I have them running them off an old school Denon that allegedly has an underrated 50wpc.

From reading the reviews I have seen people repeatedly say that they love power so what will I gain by giving them more juice? Midbass? Clarity?


----------



## tlow98 (Oct 8, 2009)

sasa097 said:


> so what might one be missing by potentially "underpowering" this set?
> 
> I have them running them off an old school Denon that allegedly has an underrated 50wpc.
> 
> From reading the reviews I have seen people repeatedly say that they love power so what will I gain by giving them more juice? Midbass? Clarity?


Hey sasa I'll take a stab at this. First your Denon's RMS power is likely more like 20watts per channel, maybe 25, tho, that'd really surprise me. the 50wpc is a 'max' and the reality is that's not even close to what the unit puts out on average. Think divide by 2 AT BEST. Most high quality HU's put out 18-20 rms per channel.

I went the amplified route with my Imagine set and did not even try them off HU power, so technically i cannot offer first hand experience, tho, I can pass on what was told to me.

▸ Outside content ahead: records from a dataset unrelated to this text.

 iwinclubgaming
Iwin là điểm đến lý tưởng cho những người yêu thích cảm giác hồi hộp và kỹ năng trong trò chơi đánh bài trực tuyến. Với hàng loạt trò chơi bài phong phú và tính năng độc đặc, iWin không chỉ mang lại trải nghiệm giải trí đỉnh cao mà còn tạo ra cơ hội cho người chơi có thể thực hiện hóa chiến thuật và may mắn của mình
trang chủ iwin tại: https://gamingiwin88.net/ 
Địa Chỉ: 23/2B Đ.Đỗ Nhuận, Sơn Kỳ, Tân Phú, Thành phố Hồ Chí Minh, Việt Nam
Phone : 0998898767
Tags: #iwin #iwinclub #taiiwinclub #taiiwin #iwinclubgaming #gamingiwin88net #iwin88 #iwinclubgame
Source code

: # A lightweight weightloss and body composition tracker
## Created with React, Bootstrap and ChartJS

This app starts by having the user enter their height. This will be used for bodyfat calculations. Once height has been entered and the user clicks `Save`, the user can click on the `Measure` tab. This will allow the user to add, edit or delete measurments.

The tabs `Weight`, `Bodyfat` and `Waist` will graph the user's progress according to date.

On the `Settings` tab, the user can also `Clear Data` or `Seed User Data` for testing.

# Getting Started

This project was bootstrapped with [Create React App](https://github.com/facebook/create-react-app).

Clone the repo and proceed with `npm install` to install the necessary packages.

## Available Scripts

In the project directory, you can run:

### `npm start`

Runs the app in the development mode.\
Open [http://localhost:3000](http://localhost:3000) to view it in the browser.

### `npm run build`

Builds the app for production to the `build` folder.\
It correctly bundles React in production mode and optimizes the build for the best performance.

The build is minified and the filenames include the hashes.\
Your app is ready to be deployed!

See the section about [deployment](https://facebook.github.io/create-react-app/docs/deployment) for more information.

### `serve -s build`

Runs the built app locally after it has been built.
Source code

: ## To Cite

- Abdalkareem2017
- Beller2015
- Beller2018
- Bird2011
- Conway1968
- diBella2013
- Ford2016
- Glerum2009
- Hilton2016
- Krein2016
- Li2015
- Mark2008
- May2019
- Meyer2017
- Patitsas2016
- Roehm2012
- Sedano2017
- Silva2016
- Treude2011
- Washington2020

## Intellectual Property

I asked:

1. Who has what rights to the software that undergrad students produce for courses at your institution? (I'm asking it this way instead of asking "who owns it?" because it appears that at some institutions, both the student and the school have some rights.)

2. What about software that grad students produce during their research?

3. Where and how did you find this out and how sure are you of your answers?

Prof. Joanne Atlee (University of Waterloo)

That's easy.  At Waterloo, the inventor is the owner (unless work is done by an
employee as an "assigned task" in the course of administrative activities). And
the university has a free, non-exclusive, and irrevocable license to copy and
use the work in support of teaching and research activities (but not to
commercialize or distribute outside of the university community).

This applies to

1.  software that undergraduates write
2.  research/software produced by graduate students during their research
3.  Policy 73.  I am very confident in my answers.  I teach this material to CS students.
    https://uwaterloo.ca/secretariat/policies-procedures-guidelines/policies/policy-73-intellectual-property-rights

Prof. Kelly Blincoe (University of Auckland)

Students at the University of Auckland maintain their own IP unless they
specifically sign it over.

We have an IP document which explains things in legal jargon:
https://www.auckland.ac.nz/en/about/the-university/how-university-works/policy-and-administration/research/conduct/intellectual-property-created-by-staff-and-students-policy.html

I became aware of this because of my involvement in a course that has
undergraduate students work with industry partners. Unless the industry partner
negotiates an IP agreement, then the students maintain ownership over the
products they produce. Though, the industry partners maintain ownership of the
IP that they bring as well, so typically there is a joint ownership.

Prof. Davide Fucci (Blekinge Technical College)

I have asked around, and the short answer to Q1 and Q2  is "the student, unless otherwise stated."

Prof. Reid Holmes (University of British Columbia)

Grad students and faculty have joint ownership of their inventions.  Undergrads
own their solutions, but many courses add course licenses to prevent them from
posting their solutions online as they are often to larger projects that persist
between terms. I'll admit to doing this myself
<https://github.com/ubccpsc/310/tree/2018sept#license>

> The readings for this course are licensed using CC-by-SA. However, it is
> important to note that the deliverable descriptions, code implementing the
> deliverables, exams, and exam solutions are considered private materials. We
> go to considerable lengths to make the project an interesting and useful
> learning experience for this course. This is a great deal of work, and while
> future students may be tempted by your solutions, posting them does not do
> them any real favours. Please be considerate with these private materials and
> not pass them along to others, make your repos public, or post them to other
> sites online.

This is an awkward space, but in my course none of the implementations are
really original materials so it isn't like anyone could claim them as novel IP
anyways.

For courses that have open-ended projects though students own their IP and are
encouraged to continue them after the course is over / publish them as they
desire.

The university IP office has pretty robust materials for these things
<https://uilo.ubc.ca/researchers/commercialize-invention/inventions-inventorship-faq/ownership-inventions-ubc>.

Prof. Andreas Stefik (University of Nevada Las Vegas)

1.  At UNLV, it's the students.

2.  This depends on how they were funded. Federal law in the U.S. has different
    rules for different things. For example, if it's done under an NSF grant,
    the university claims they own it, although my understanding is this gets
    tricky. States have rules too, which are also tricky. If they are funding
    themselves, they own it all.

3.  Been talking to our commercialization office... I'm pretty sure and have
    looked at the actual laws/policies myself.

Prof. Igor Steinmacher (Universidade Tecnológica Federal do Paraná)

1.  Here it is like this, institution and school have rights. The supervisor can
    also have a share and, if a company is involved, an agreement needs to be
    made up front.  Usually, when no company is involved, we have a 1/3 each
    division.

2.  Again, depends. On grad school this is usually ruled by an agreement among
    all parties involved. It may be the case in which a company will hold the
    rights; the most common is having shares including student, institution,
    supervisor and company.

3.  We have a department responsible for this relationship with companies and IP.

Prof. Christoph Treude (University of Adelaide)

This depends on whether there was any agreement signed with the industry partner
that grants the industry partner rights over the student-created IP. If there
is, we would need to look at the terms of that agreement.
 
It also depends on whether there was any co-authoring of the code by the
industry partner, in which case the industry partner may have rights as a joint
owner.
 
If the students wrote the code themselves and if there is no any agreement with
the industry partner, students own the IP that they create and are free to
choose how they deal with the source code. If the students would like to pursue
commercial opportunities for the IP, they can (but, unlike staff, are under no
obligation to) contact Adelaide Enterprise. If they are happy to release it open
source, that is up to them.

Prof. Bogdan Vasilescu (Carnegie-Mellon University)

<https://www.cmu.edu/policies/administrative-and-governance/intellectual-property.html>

In the end what you will gain most is clean volume. If you find yourself pushing your headunit into it's higher reaches you are undoubtedly getting into it's distortion zone. With and amp you can push the speakers to their fullest and not have to deal with distortion from either the amp or the HU if you get an amp with ample power. Another nice thing is that bumping up the midbass region with the amp allows you to play that area louder and you are less quickly approaching the HU's limits once again that area takes the most amount of power to reproduce. So, not only can you play areas of the music louder, it will be cleaner and ultimately put the strain on the amp and not the HU. It is arguable that good amps produce cleaner power than HU power in general, tho, that is very amp/HU specific. In my case the first 20watts my amp is putting out is FAR better than the total 20watts my pioneer HU can ever think of supplying. In essence you use your HU to do what it does best, process and produce the signal then you do the amp to do what it does best, amplify the signal. Like anything that is of quality and made for a specific purpose, it ends up working better than a do-it-all unit where cost cutting measures and space requirements are at a premium.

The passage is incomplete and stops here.